FIG. 3 shows an alternative configuration of graft 40, in which arterial end 42 is looped upward to meet artery 20 higher up on the patient's forearm. The implantation procedure for this configuration is substantially as described above.
 Turning to FIG. 4, there is shown another alternative configuration of graft 40. In the configuration of FIG. 4, graft 40 is implanted using a percutaneous technique. In the embodiment of FIG. 4, venous end 44 of graft 40 is inserted into superior vena cava 28 via percutaneous insertion through the patients jugular vein 24. The insertion procedure is generally as follows: First, a percutaneous needle punctures the patient's jugular vein to provide venous access. A guide wire is then inserted through the needle, and the needle is removed. Next, a peel-away introducer is threaded over the guide wire and advanced into the insertion site. The venous end 44 of graft 40 is then inserted through the introducer until the distal venous end of graft 40 becomes situated at the desired location in the superior vena cava. The introducer is then backed out and peeled away from the body of graft 40 leaving distal end 44 in its desired location.
 Following insertion of the venous end 44, the body and arterial end 42 of graft 40 are tunneled down the patient's arm to the desired arterial site, where an end-to-side anastomosis coupling is achieved using conventional techniques.
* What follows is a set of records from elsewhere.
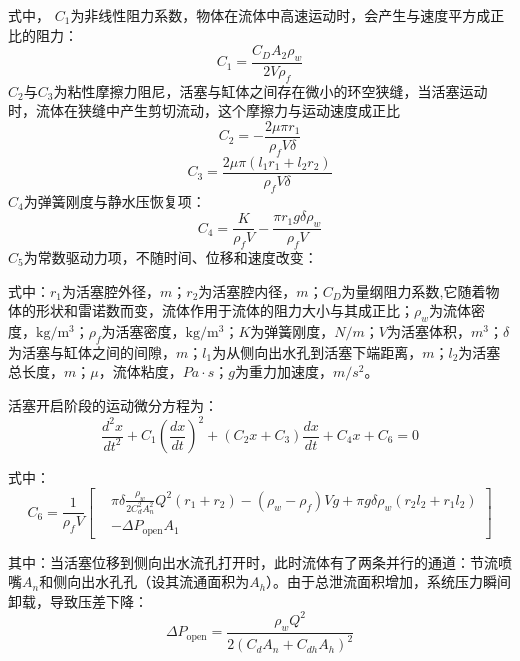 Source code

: 式中， $C_1$为非线性阻力系数，物体在流体中高速运动时，会产生与速度平方成正比的阻力：
\begin{equation}
	C_1=\frac{C_DA_2\rho_w}{2V\rho_f}
\end{equation}
$C_2$与$C_3$为粘性摩擦力阻尼，活塞与缸体之间存在微小的环空狭缝，当活塞运动时，流体在狭缝中产生剪切流动，这个摩擦力与运动速度成正比
\begin{equation}
	C_2=-\frac{2\mu\pi r_1}{\rho_f V\delta}
\end{equation}
\begin{equation}
	C_3=\frac{2\mu\pi\left(l_1r_1+l_2r_2\right)}{\rho_f V \delta}
\end{equation}
$C_4$为弹簧刚度与静水压恢复项：
\begin{equation}
	C_4=\frac{K}{\rho_f V}-\frac{\pi r_1 g \delta \rho_w}{\rho_f V}
\end{equation}
 $C_5$为常数驱动力项，不随时间、位移和速度改变：
 
 式中：$r_1$为活塞腔外径，$m$；$r_2$为活塞腔内径，$m$；$C_D$为量纲阻力系数,它随着物体的形状和雷诺数而变，流体作用于流体的阻力大小与其成正比；$\rho_w$为流体密度，$\mathrm{kg/m^3}$；$\rho_f$为活塞密度，$\mathrm{kg/m^3}$；$K$为弹簧刚度，$N/m$；$V$为活塞体积，$m^3$；$\delta$为活塞与缸体之间的间隙，$m$；$l_1$为从侧向出水孔到活塞下端距离，$m$；$l_2$为活塞总长度，$m$；$\mu $，流体粘度，$Pa\cdot s$；$g$为重力加速度，$m/s^2$。
 
 活塞开启阶段的运动微分方程为：
 \begin{equation}
\frac{d^2 x}{dt^2}+C_1\left(\frac{dx}{dt}\right)^2 +(C_2 x+C_3)\frac{dx}{dt}+C_4 x +C_6=0
\end{equation}

 式中：
 \begin{equation}\label{eq:C6}
C_6=\frac{1}{\rho_f V}
\left[
\begin{aligned}
&\pi\delta \frac{\rho_w}{2C_d^2 A_n^2}Q^2(r_1+r_2)-(\rho_w-\rho_f)Vg+\pi g\delta\rho_w(r_2 l_2 + r_1 l_2)\\
&-\Delta P_{\mathrm{open}} A_1
\end{aligned}
\right]
\end{equation}

 
 其中：当活塞位移到侧向出水流孔打开时，此时流体有了两条并行的通道：节流喷嘴$A_n$和侧向出水孔孔（设其流通面积为$A_h$）。由于总泄流面积增加，系统压力瞬间卸载，导致压差下降：
 \begin{equation}\label{eq:deltaP_open}
\Delta P_{\mathrm{open}}=\frac{\rho_w Q^2}{2\left(C_d A_n + C_{dh} A_h\right)^2}
\end{equation}

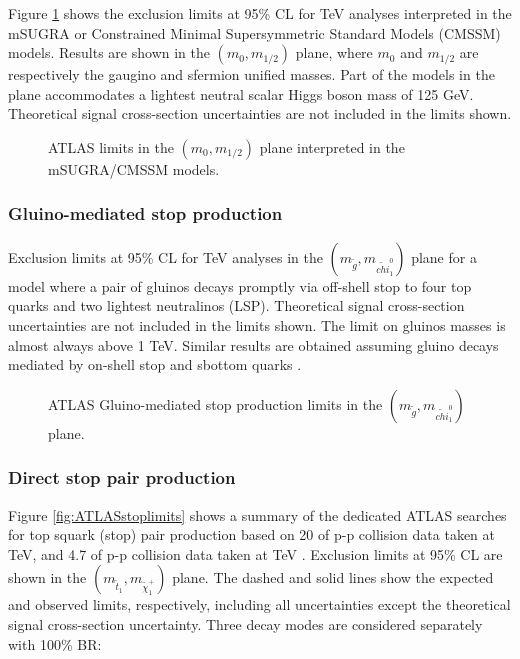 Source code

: Figure \ref{fig:ATLASmsugralimits} shows the exclusion limits at 95\% CL for \cmotto TeV analyses interpreted in the mSUGRA or Constrained Minimal Supersymmetric Standard Models (CMSSM) models. Results are shown in the $(m_0, m_{1/2})$ plane, where  $m_0$ and $m_{1/2}$ are respectively the gaugino and sfermion unified masses. Part of the models in the plane accommodates a lightest neutral scalar Higgs boson mass of 125 GeV. Theoretical signal cross-section uncertainties are not included in the limits shown. 
\begin{figure}[h]
\begin{center}
\end{center}
\caption[ATLAS mSUGRA/CMSSM limits]{ATLAS limits in the $(m_0, m_{1/2})$ plane interpreted in the mSUGRA/CMSSM models.}
\label{fig:ATLASmsugralimits}
\end{figure}

\subsubsection{Gluino-mediated stop production}

Exclusion limits at 95\% CL for \cmotto TeV analyses in the $(m_{\tilde{g}}, m_{\tilde{chi}_1^0})$ plane for a model where a pair of gluinos decays promptly via off-shell stop to four top quarks and two lightest neutralinos (LSP). Theoretical signal cross-section uncertainties are not included in the limits shown. The limit on gluinos masses is almost always above 1 TeV. Similar results are obtained assuming gluino decays mediated by on-shell stop and sbottom quarks \cite{atlas:strong1} \cite{atlas:strong2}.


\begin{figure}[h]
\begin{center}
\end{center}
\caption[ATLAS Gluino-mediated stop production limits]{ATLAS Gluino-mediated stop production limits in the $(m_{\tilde{g}}, m_{\tilde{chi}_1^0})$ plane.}
\label{fig:ATLASgluinolimits}
\end{figure}

\subsubsection{Direct stop pair production}

Figure \ref{fig:ATLASstoplimits} shows a summary of the dedicated ATLAS searches for top squark (stop) pair production based on 20 \ifb of p-p collision data taken at \cmotto TeV, and 4.7 \ifb of p-p collision data taken at \cmotto TeV \cite{atlas:stop0lep} \cite{atlas:stop2lep}. Exclusion limits at 95\% CL are shown in the $\left( m_{\tilde{t}_1}, m_{\tilde{\chi}^+_1} \right)$ plane. The dashed and solid lines show the expected and observed limits, respectively, including all uncertainties except the theoretical signal cross-section uncertainty. Three decay modes are considered separately with 100\% BR:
 The percutaneous configuration of FIG. 4 is believed to be especially indicated in situations where a patient's subclavian vein 22 exhibits the stenotic effects of repeated percutaneous access. As will be appreciated by those of ordinary skill in the art, subclavian vein 22 may be stenosed to such an extent that even the relatively small 2-3 mm diameter of venous end 44 of graft 40 cannot be inserted through to access superior vena cava 28.
 From the foregoing detailed description of a specific embodiment of the invention, it should be apparent that a method and apparatus for permanent vascular access has been disclosed. Although a specific embodiment of the invention has been disclosed herein in some detail, this has been done solely for the purposes of illustrating various aspects and features of the invention, and is not intended to be limiting with respect to the scope of the invention. It is contemplated that various substitutions, alterations, modifications and/or additions, including but not limited to those design alternatives which might have been specifically noted in this disclosure, may be made to the disclosed embodiment without departing from the spirit and scope of the invention as defined in the claims which follow.
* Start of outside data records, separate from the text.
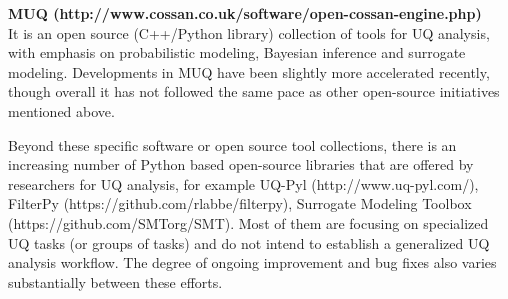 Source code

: \noindent\textbf{MUQ (http://www.cossan.co.uk/software/open-cossan-engine.php)} \\It is an open source (C++/Python library) collection of tools for UQ analysis, with emphasis on probabilistic modeling, Bayesian inference and surrogate modeling. Developments in MUQ have been slightly more accelerated recently, though overall it has not followed the same pace as other open-source initiatives mentioned above.

Beyond these specific software or open source tool collections, there is an increasing number of Python based open-source libraries that are offered by researchers for UQ analysis, for example UQ-Pyl (http://www.uq-pyl.com/), FilterPy (https://github.com/rlabbe/filterpy), Surrogate Modeling Toolbox (https://github.com/SMTorg/SMT). Most of them are focusing on specialized UQ tasks (or groups of tasks) and do not intend to establish a generalized UQ analysis workflow. The degree of ongoing improvement and bug fixes also varies substantially between these efforts. 

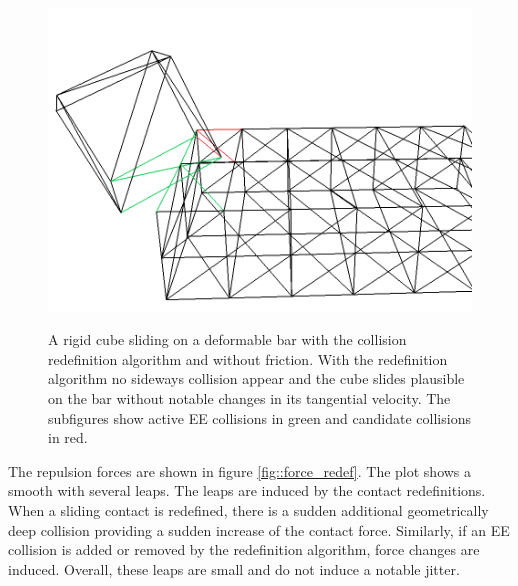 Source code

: \begin{figure}[tbp]
\begin{minipage}[b]{0.3 \linewidth}
{	       \includegraphics[width=1.0\linewidth]{pics/png/redef_ee06.png} }
		\end{minipage}
				\caption[A rigid cube sliding on a deformable barwith the collision redefinition algorithm and without friction.]{A rigid cube sliding on a deformable bar with the collision redefinition algorithm and without friction. With the redefinition algorithm no sideways collision appear and the cube slides plausible on the bar without notable changes in its tangential velocity. The subfigures show active EE collisions in green and candidate collisions in red.}
				\label{fig::redef_collsEE}
\end{figure}

The repulsion forces are shown in figure \ref{fig::force_redef}. The plot shows a smooth with several leaps. The leaps are induced by the contact redefinitions. When a sliding contact is redefined, there is a sudden additional geometrically deep collision providing a sudden increase of the contact force. Similarly, if an EE collision is added or removed by the redefinition algorithm, force changes are induced. Overall, these leaps are small and do not induce a notable jitter.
 The foregoing and other features and aspects of the present invention will be best understood with reference to the following a detailed description of a specific embodiment of the invention, when read in conjunction with the accompanying drawings, wherein:
FIG. 1 is a depiction of a prior art arterial-venous (“AV) graft implanted in a patient;
FIG. 2 is a depiction of an AV graft in accordance with one embodiment of the invention;
FIG. 3 is a depiction of the AV graft from FIG. 2 implanted in an alternative configuration; and
FIG. 4 is a depiction of the AV graft from FIGS. 2 and 3 implanted using an alternative implantation technique.